The problem was, this company didn’t understand that they were in the behavior change marketing business.


All the senior leaders came from private equity or packaged goods.
Yet this company had a mission to help people improve their wellness. It did so through memberships and subscriptions with a heavy component of education and community.

A year earlier, our friend and former client had gone over to this company to work for the now-former CMO.

Our friend also had a package goods marketing background. To help our friend succeed in his new role, we told him,


“You’re playing a whole new game now, and this game is different. It’s behavior change marketing. That means recruiting members, selling subscriptions, building relationships, smoothing out gaps, drags, and blocks in the membership experience, designing for motivation and momentum at each moment, building a community. You’re playing the long game now.”
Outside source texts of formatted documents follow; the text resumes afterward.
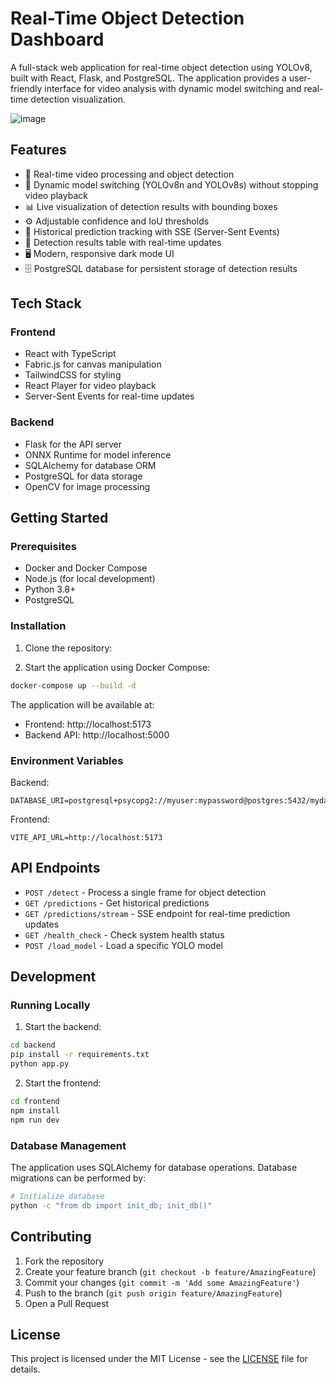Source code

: # Real-Time Object Detection Dashboard

A full-stack web application for real-time object detection using YOLOv8, built with React, Flask, and PostgreSQL. The application provides a user-friendly interface for video analysis with dynamic model switching and real-time detection visualization.

![image](https://github.com/user-attachments/assets/c675b10a-3c09-4a78-81f8-511aaeb39a8c)

## Features

- 🎥 Real-time video processing and object detection
- 🔄 Dynamic model switching (YOLOv8n and YOLOv8s) without stopping video playback
- 📊 Live visualization of detection results with bounding boxes
- ⚙️ Adjustable confidence and IoU thresholds
- 📝 Historical prediction tracking with SSE (Server-Sent Events)
- 🎯 Detection results table with real-time updates
- 🖥️ Modern, responsive dark mode UI
- 🗄️ PostgreSQL database for persistent storage of detection results

## Tech Stack

### Frontend
- React with TypeScript
- Fabric.js for canvas manipulation
- TailwindCSS for styling
- React Player for video playback
- Server-Sent Events for real-time updates

### Backend
- Flask for the API server
- ONNX Runtime for model inference
- SQLAlchemy for database ORM
- PostgreSQL for data storage
- OpenCV for image processing

## Getting Started

### Prerequisites
- Docker and Docker Compose
- Node.js (for local development)
- Python 3.8+
- PostgreSQL

### Installation

1. Clone the repository:

2. Start the application using Docker Compose:
```bash
docker-compose up --build -d
```

The application will be available at:
- Frontend: http://localhost:5173
- Backend API: http://localhost:5000

### Environment Variables

Backend:
```
DATABASE_URI=postgresql+psycopg2://myuser:mypassword@postgres:5432/mydatabase
```

Frontend:
```
VITE_API_URL=http://localhost:5173
```

## API Endpoints

- `POST /detect` - Process a single frame for object detection
- `GET /predictions` - Get historical predictions
- `GET /predictions/stream` - SSE endpoint for real-time prediction updates
- `GET /health_check` - Check system health status
- `POST /load_model` - Load a specific YOLO model

## Development

### Running Locally

1. Start the backend:
```bash
cd backend
pip install -r requirements.txt
python app.py
```

2. Start the frontend:
```bash
cd frontend
npm install
npm run dev
```

### Database Management

The application uses SQLAlchemy for database operations. Database migrations can be performed by:

```bash
# Initialize database
python -c "from db import init_db; init_db()"
```

## Contributing

1. Fork the repository
2. Create your feature branch (`git checkout -b feature/AmazingFeature`)
3. Commit your changes (`git commit -m 'Add some AmazingFeature'`)
4. Push to the branch (`git push origin feature/AmazingFeature`)
5. Open a Pull Request

## License

This project is licensed under the MIT License - see the [LICENSE](LICENSE) file for details.
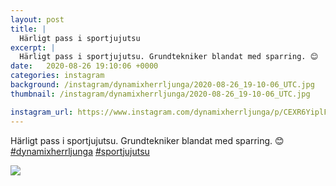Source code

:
 ```yaml
---
layout: post
title: |
  Härligt pass i sportjujutsu
excerpt: |
  Härligt pass i sportjujutsu. Grundtekniker blandat med sparring. 😊  
date:   2020-08-26 19:10:06 +0000
categories: instagram
background: /instagram/dynamixherrljunga/2020-08-26_19-10-06_UTC.jpg
thumbnail: /instagram/dynamixherrljunga/2020-08-26_19-10-06_UTC.jpg

instagram_url: https://www.instagram.com/dynamixherrljunga/p/CEXR6YiplFy
---
```

Härligt pass i sportjujutsu. Grundtekniker blandat med sparring. 😊 [#dynamixherrljunga](https://www.instagram.com/explore/tags/dynamixherrljunga/) [#sportjujutsu](https://www.instagram.com/explore/tags/sportjujutsu/)



<img src='{{ site.baseurl }}/instagram/dynamixherrljunga/2020-08-26_19-10-06_UTC.jpg' class='img-fluid' />
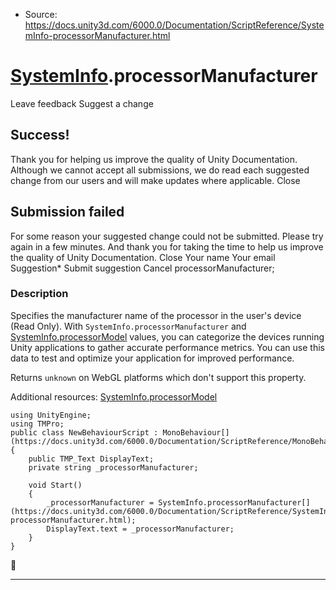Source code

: * Source: https://docs.unity3d.com/6000.0/Documentation/ScriptReference/SystemInfo-processorManufacturer.html

#  [SystemInfo](https://docs.unity3d.com/6000.0/Documentation/ScriptReference/SystemInfo.html).processorManufacturer
Leave feedback
Suggest a change
## Success!
Thank you for helping us improve the quality of Unity Documentation. Although we cannot accept all submissions, we do read each suggested change from our users and will make updates where applicable.
Close
## Submission failed
For some reason your suggested change could not be submitted. Please <a>try again</a> in a few minutes. And thank you for taking the time to help us improve the quality of Unity Documentation.
Close
Your name Your email Suggestion* Submit suggestion
Cancel
processorManufacturer; 
### Description
Specifies the manufacturer name of the processor in the user's device (Read Only).
With `SystemInfo.processorManufacturer` and [SystemInfo.processorModel](https://docs.unity3d.com/6000.0/Documentation/ScriptReference/SystemInfo-processorModel.html) values, you can categorize the devices running Unity applications to gather accurate performance metrics. You can use this data to test and optimize your application for improved performance.   
  
Returns `unknown` on WebGL platforms which don't support this property.  
  
Additional resources: [SystemInfo.processorModel](https://docs.unity3d.com/6000.0/Documentation/ScriptReference/SystemInfo-processorModel.html)
```
using UnityEngine;
using TMPro;
public class NewBehaviourScript : MonoBehaviour[](https://docs.unity3d.com/6000.0/Documentation/ScriptReference/MonoBehaviour.html)
{
    public TMP_Text DisplayText;
    private string _processorManufacturer;  
  
    void Start()
    {
        _processorManufacturer = SystemInfo.processorManufacturer[](https://docs.unity3d.com/6000.0/Documentation/ScriptReference/SystemInfo-processorManufacturer.html);
        DisplayText.text = _processorManufacturer;
    }
}

```

* * *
He listened politely and then said, “I think you’re right, but I’m new here. My boss has a plan. Let’s see how it goes.”

A year later, after the failed campaign and selling season, we got the call.

“The game plan you were telling me about… I need that now. And I don’t have much time to show a success.”


Behavior change must be taken in steps. It is a series of actions.

Actions are the result of motivation and ease coming together at the same time. The brand can help drive motivation, while design informed by behavioral science can reduce friction and complexity.

Solving the wrong behavior problem at the wrong time is too common. In the true story I told at the top of this post, the failed campaign aimed to recruit new members but focused on a promise to help them through the challenging times down the road.


After that decision, nothing else really mattered. The wonderful creativity of the agency people who worked on the campaign didn’t matter. The amazing production values and gorgeous editing of the spots didn’t matter.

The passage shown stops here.